Важную роль в популяризации русской литературы в Германии играл писатель и критик Аким Волынский (псевдоним Хаима Лейбовича Флексера, 1863–1926), который сам перевел на немецкий язык свои труды «Книга великого гнева» («Buch des gro?en Zorns», 1904) и «Царство Карамазовых» («Das Zarentum der Karamazovs», 1901). Хорошо образованный филолог и историк искусства, Волынский представлял тот тип идеалистической критики, которая все активнее развивалась в России от Аполлона Григорьева до эпохи символизма. Именно Волынский способствовал приобщению к русской духовной культуре Райнера Марии Рильке, Лу Андреас-Саломе, Томаса Манна и др.
Рассуждая о Достоевском, он видит в нем «пророка гнева», устанавливает связь его художественного творчества с мировоззрением, дает символическое толкование сюжетных событий в его романах.
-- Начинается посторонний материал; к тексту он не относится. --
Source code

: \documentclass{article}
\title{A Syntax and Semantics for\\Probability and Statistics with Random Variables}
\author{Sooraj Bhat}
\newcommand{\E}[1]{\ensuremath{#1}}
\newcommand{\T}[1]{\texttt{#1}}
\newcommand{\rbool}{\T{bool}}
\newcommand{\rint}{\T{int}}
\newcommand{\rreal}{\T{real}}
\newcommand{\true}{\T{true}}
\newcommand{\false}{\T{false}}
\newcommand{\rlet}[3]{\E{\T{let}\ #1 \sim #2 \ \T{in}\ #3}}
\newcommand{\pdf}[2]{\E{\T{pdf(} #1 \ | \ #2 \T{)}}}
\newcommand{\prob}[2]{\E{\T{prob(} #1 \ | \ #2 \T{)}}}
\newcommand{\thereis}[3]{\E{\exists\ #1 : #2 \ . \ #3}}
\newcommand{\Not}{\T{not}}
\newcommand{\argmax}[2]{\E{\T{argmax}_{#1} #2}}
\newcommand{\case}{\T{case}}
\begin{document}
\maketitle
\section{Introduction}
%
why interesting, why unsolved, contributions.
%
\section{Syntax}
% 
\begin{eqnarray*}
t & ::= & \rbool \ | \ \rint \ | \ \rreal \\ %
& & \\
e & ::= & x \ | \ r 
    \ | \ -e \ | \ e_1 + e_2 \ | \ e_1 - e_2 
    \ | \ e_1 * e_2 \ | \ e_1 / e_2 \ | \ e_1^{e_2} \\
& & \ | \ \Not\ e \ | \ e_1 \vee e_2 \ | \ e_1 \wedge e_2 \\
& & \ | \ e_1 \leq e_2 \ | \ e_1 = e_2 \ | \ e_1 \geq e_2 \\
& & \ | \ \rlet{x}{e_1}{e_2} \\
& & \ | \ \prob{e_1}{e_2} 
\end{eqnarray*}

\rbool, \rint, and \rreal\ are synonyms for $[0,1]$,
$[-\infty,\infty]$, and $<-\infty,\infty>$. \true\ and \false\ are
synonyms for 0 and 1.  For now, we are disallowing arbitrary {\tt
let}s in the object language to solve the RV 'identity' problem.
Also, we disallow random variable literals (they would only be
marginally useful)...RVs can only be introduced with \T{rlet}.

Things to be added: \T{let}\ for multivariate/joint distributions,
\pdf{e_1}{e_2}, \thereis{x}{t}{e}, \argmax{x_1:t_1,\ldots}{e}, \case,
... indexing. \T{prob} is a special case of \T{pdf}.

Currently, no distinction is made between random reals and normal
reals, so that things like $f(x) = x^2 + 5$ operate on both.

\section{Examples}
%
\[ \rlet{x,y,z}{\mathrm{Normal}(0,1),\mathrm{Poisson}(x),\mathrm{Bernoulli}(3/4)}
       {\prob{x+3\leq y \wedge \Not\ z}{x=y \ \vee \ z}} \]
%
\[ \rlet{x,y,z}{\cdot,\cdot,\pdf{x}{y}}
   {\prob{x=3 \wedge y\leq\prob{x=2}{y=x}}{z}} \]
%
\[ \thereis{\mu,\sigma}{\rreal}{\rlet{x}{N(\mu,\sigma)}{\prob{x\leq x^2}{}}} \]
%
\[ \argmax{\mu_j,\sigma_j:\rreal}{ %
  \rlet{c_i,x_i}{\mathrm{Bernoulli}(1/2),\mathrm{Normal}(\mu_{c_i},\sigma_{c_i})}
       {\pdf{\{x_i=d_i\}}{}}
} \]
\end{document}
Немецкими преемниками подобного рода культурно-исторической интерпретации Достоевского являются в середине 1920-х годов Карл Нетцель и искусствовед Юлиус Мейер-Грефе.
Большое влияние на распространение русской литературы не только в Германии, но и в Европе в целом оказали датский литературный критик, писатель и философ Георг Брандес (1842–1927) и французский дипломат и литературный критик Эжен Мельхиор де Вогюэ (1848–1910). В конце XIX века Брандес, убежденный ницшеанец, знакомил публику с современной русской прозой, постоянно выступая с докладами и публикуя результаты своих исследований. Он стал одним из первых серьезных исследователей Толстого и Достоевского («Ф. М. Достоевский. Эссе» в журнале «Deutsche Litterarische Volkshefte»), особенно его интересовала линия Ницше – Достоевский. Известность Брандесу принесла шеститомная история европейской литературы, постоянно переиздававшаяся начиная с 1882 года, – «Литература XIX века в ее главных течениях» («Die Literatur des 19. Jahrhunderts in ihren Hauptstr?mungen dargestellt»). Вогюэ, известный также и своими переводами русских писателей, опубликовал в 1886 году книгу «Русский роман» («Le roman russe»), в котором главное внимание уделено философскому и религиозному значению прозы Толстого и Достоевского.
Заслуживает упоминания очень прилежный и многогранный автор путевых заметок, романист и литературный критик Ойген Цабель (1851–1924). Почти сразу же после открытия Транссибирской железной дороги Цабель описал свое путешествие на Восток («По сибирской железной дороге в Китай» / «Auf der sibirischen Bahn nach China», 1904). Он был известен немецкоязычной аудитории и как автор исторических романов, а также нескольких других работ на русскую тему. С точки зрения истории литературы интересны его работы о современной русской литературе, прежде всего «Литературные прогулки по России» («Literarische Streifz?ge durch Russland», 1885), «Образы русской литературы» («Russische Literaturbilder», 1885), исследования творчества Толстого («L. N. Tolstoi», 1901) и Достоевского. Росту популярности последнего способствовала небезупречная с литературной точки зрения драматическая обработка романа «Преступление и наказание», выполненная в 1890 году в сотрудничестве с Эрнстом Коппелем и получившая известность под названием «Раскольников». Историко-литературные труды Цабеля, посвященные творчеству русских писателей, частично переведены на русский язык.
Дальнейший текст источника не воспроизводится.